Start of EXERCISE INPUTS

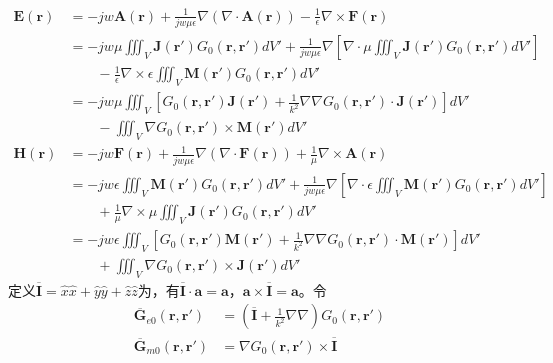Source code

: \documentclass{article}
\numberwithin{equation}{section}
\renewcommand{\vec}[1]{\boldsymbol{#1}}
\begin{document}
\begin{align}
    \label{eq:eq106}
    \mathbf{E}(\vec{r})&=-jw\mathbf{A}(\vec{r})+\frac{1}{jw\mu\epsilon}\nabla(\nabla \cdot \mathbf{A}(\vec{r}))-\frac{1}{\epsilon}\nabla\times\mathbf{F}(\vec{r}) \nonumber \\
                       &=-jw\mu\iiint_V\mathbf{J}(\vec{r}')G_0(\vec{r},\vec{r}')dV'+\frac{1}{jw\mu\epsilon}\nabla\left[\nabla \cdot \mu\iiint_V\mathbf{J}(\vec{r}')G_0(\vec{r},\vec{r}')dV'\right] \nonumber \\
                       &\qquad-\frac{1}{\epsilon}\nabla\times\epsilon\iiint_V\mathbf{M}(\vec{r}')G_0(\vec{r},\vec{r}')dV' \nonumber \\
                       &=-jw\mu\iiint_V\left[G_0(\vec{r},\vec{r}')\mathbf{J}(\vec{r}')+\frac{1}{k^2}\nabla\nabla G_0(\vec{r},\vec{r}') \cdot \mathbf{J}(\vec{r}')\right]dV' \nonumber \\
                       &\qquad-\iiint_V\nabla G_0(\vec{r},\vec{r}')\times \mathbf{M}(\vec{r}')dV' \\
    \label{eq:eq107}
    \mathbf{H}(\vec{r})&=-jw\mathbf{F}(\vec{r})+\frac{1}{jw\mu\epsilon}\nabla(\nabla \cdot \mathbf{F}(\vec{r}))+\frac{1}{\mu}\nabla\times\mathbf{A}(\vec{r}) \nonumber \\
                       &=-jw\epsilon\iiint_V\mathbf{M}(\vec{r}')G_0(\vec{r},\vec{r}')dV'+\frac{1}{jw\mu\epsilon}\nabla\left[\nabla \cdot \epsilon\iiint_V\mathbf{M}(\vec{r}')G_0(\vec{r},\vec{r}')dV'\right] \nonumber \\
                       &\qquad+\frac{1}{\mu}\nabla\times\mu\iiint_V\mathbf{J}(\vec{r}')G_0(\vec{r},\vec{r}')dV' \nonumber \\
                       &=-jw\epsilon\iiint_V\left[G_0(\vec{r},\vec{r}')\mathbf{M}(\vec{r}')+\frac{1}{k^2}\nabla\nabla G_0(\vec{r},\vec{r}') \cdot \mathbf{M}(\vec{r}')\right]dV' \nonumber \\
                       &\qquad+\iiint_V\nabla G_0(\vec{r},\vec{r}')\times \mathbf{J}(\vec{r}')dV'
\end{align}
定义$\overline{\mathbf{I}}=\hat{x}\hat{x}+\hat{y}\hat{y}+\hat{z}\hat{z}$为\textbf{\color{blue}{单位并矢}}，有$\overline{\mathbf{I}}\cdot\vec{a}=\vec{a}$，$\vec{a}\times\overline{\mathbf{I}}=\vec{a}$。令
\begin{align}
    \label{eq:eq108}
    \overline{\mathbf{G}}_{e0}(\vec{r},\vec{r}')&=\left(\overline{\mathbf{I}}+\frac{1}{k^2}\nabla\nabla\right)G_0(\vec{r},\vec{r}') \\
    \label{eq:eq109}
    \overline{\mathbf{G}}_{m0}(\vec{r},\vec{r}')&=\nabla G_0(\vec{r},\vec{r}')\times \overline{\mathbf{I}}
\end{align}
\end{document}

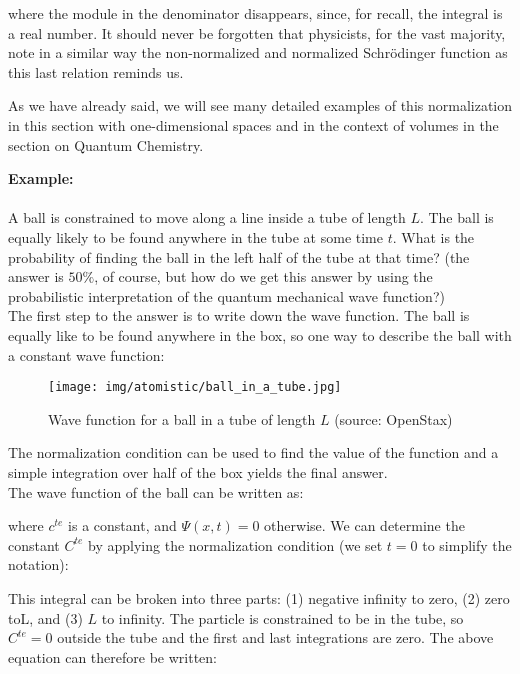 	where the module in the denominator disappears, since, for recall, the integral is a real number. It should never be forgotten that physicists, for the vast majority, note in a similar way the non-normalized and normalized Schrödinger function as this last relation reminds us.
	
	As we have already said, we will see many detailed examples of this normalization in this section with one-dimensional spaces and in the context of volumes in the section on Quantum Chemistry.
	 \begin{tcolorbox}[colframe=black,colback=white,sharp corners]
	\textbf{{\Large {}}Example:}\\\\
	A ball is constrained to move along a line inside a tube of length $L$. The ball is equally likely to be found anywhere in the tube at some time $t$. What is the probability of finding the ball in the left half of the tube at that time? (the answer is $50\%$, of course, but how do we get this answer by using the probabilistic interpretation of the quantum mechanical wave function?)\\
	
	The first step to the answer is to write down the wave function. The ball is equally like to be found anywhere in the box, so one way to describe the ball with a constant wave function:
	\begin{figure}[H]
		\centering
		\texttt{[image: img/atomistic/ball\_in\_a\_tube.jpg]}	
		\caption[Wave function for a ball in a tube of length $L$]{Wave function for a ball in a tube of length $L$ (source: OpenStax)}
	\end{figure}
	The normalization condition can be used to find the value of the function and a simple integration over half of the box yields the final answer.\\
	
	The wave function of the ball can be written as:
	
	where $c^{te}$ is a constant, and  $\Psi(x,t)=0$ otherwise. We can determine the constant $C^{te}$ by applying the normalization condition (we set  $t=0$  to simplify the notation):
	
	This integral can be broken into three parts: (1) negative infinity to zero, (2) zero to$ $L, and (3) $L$ to infinity. The particle is constrained to be in the tube, so $C^{te}=0$ outside the tube and the first and last integrations are zero. The above equation can therefore be written:
	
	\end{tcolorbox}
	
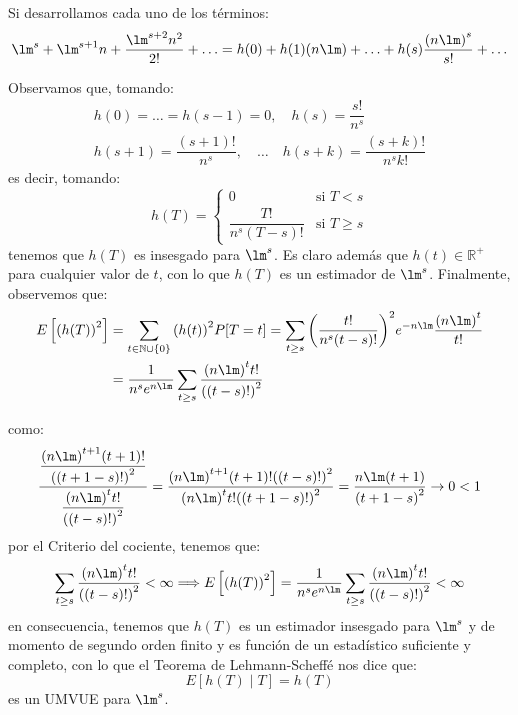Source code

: \begin{ejercicio}
    Si desarrollamos cada uno de los términos:
    \begin{equation*}
        \lm^s + \lm^{s+1}n + \frac{\lm^{s+2}n^2}{2!} + \ldots = h(0) + h(1)(n\lm) + \ldots + h(s)\dfrac{{(n\lm)}^{s}}{s!} + \ldots
    \end{equation*}

    Observamos que, tomando:
    \begin{gather*}
        h(0) = \ldots = h(s-1) = 0,\quad  h(s) = \dfrac{s!}{n^s}\\h(s+1) = \dfrac{(s+1)!}{n^s}, \quad \ldots \quad  h(s+k) = \dfrac{(s+k)!}{n^s k!}
    \end{gather*}
    es decir, tomando:
    \begin{equation*}
        h(T) = \left\{\begin{array}{ll}
            0 & \text{si\ } T<s \\
            \dfrac{T!}{n^s(T-s)!}& \text{si\ } T\geq s
        \end{array}\right. 
    \end{equation*}
    tenemos que $h(T)$ es insesgado para $\lm^s$. Es claro además que $h(t)\in \mathbb{R}^+$ para cualquier valor de $t$, con lo que $h(T)$ es un estimador de $\lm^s$. Finalmente, observemos que:
    \begin{align*}
        E\left[{(h(T))}^{2}\right] &= \sum_{t\in \mathbb{N}\cup \{0\}} {(h(t))}^{2}P[T=t] = \sum_{t\geq s} {\left(\dfrac{t!}{n^s(t-s)!}\right)}^{2} e^{-n\lm} \dfrac{{(n\lm)}^{t}}{t!} \\ &= \dfrac{1}{n^s e^{n\lm}} \sum_{t\geq s} \dfrac{{(n\lm)}^{t}t!}{{((t-s)!)}^{2}}
    \end{align*}

    como:
    \begin{equation*}
        \dfrac{\dfrac{{(n\lm)}^{t+1}(t+1)!}{{((t+1-s)!)}^{2}}}{\dfrac{{(n\lm)}^{t}t!}{{((t-s)!)}^{2}}} = \dfrac{{(n\lm)}^{t+1}(t+1)!{((t-s)!)}^{2}}{{(n\lm)}^{t}t!{((t+1-s)!)}^{2}} = \dfrac{n\lm(t+1)}{{(t+1-s)}^{2}} \to 0 < 1
    \end{equation*}
    por el Criterio del cociente, tenemos que:
    \begin{equation*}
        \sum_{t\geq s} \dfrac{{(n\lm)}^{t}t!}{{((t-s)!)}^{2}} < \infty \Longrightarrow E\left[{(h(T))}^{2}\right]  =\dfrac{1}{n^s e^{n\lm}}\sum_{t\geq s} \dfrac{{(n\lm)}^{t}t!}{{((t-s)!)}^{2}}   < \infty
    \end{equation*}
    en consecuencia, tenemos que $h(T)$ es un estimador insesgado para $\lm^s$ y de momento de segundo orden finito y es función de un estadístico suficiente y completo, con lo que el Teorema de Lehmann-Scheffé nos dice que:
    \begin{equation*}
        E[h(T)\mid T] = h(T)
    \end{equation*}
    es un UMVUE para $\lm^s$.
\end{ejercicio}

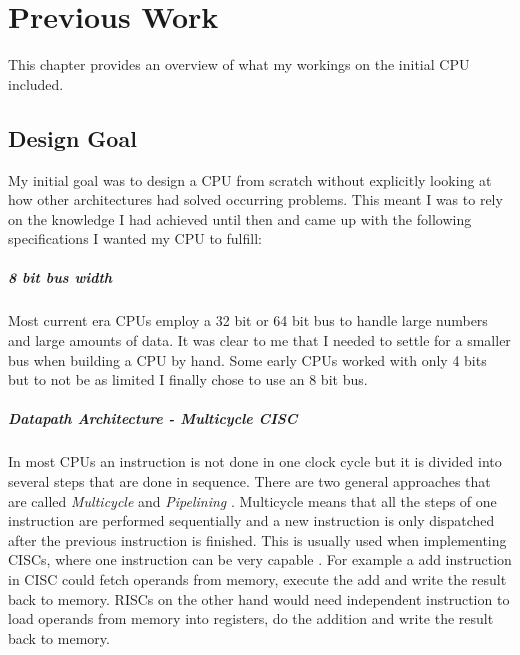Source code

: 
\chapter{Previous Work}\label{cha:prev}
This chapter provides an overview of what my workings on the initial \gls{CPU} included.

\section{Design Goal}
My initial goal was to design a \gls{CPU} from scratch without explicitly looking at how other architectures had solved occurring problems.
This meant I was to rely on the knowledge I had achieved until then and came up with the following specifications I wanted my \gls{CPU} to fulfill:
\paragraph{8 bit bus width}
Most current era \glspl{CPU} employ a 32 bit or 64 bit bus to handle large numbers and large amounts of data.
It was clear to me that I needed to settle for a smaller bus when building a \gls{CPU} by hand.
Some early \glspl{CPU} worked with only 4 bits but to not be as limited I finally chose to use an 8 bit bus.
\paragraph{Datapath Architecture - Multicycle CISC}
In most \glspl{CPU} an instruction is not done in one clock cycle but it is divided into several steps that are done in sequence.
There are two general approaches that are called \emph{Multicycle} and \emph{Pipelining} \cite{PattersonDavid2016RuRD}.
Multicycle means that all the steps of one instruction are performed sequentially and a new instruction is only dispatched after the previous instruction is finished.
This is usually used when implementing \glspl{CISC}, where one instruction can be very capable \cite{chen_novick_shimano_2000}.
For example a add instruction in \gls{CISC} could fetch operands from memory, execute the add and write the result back to memory.
\glspl{RISC} on the other hand would need independent instruction to load operands from memory into registers, do the addition and write the result back to memory.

End of EXERCISE INPUTS

## REQUIRED ACTION:
Give back exactly the lines of the listing above from the one that contains "E[h(T)\mid T] = h(T)" up to and including the one that contains "Architecture - Multicycle", but not the pictures, and no other lines.

## YOUR RESPONSE:
        E[h(T)\mid T] = h(T)
    \end{equation*}
    es un UMVUE para $\lm^s$.
\end{ejercicio}

Source code

: 
\chapter{Previous Work}\label{cha:prev}
This chapter provides an overview of what my workings on the initial \gls{CPU} included.

\section{Design Goal}
My initial goal was to design a \gls{CPU} from scratch without explicitly looking at how other architectures had solved occurring problems.
This meant I was to rely on the knowledge I had achieved until then and came up with the following specifications I wanted my \gls{CPU} to fulfill:
\paragraph{8 bit bus width}
Most current era \glspl{CPU} employ a 32 bit or 64 bit bus to handle large numbers and large amounts of data.
It was clear to me that I needed to settle for a smaller bus when building a \gls{CPU} by hand.
Some early \glspl{CPU} worked with only 4 bits but to not be as limited I finally chose to use an 8 bit bus.
\paragraph{Datapath Architecture - Multicycle CISC}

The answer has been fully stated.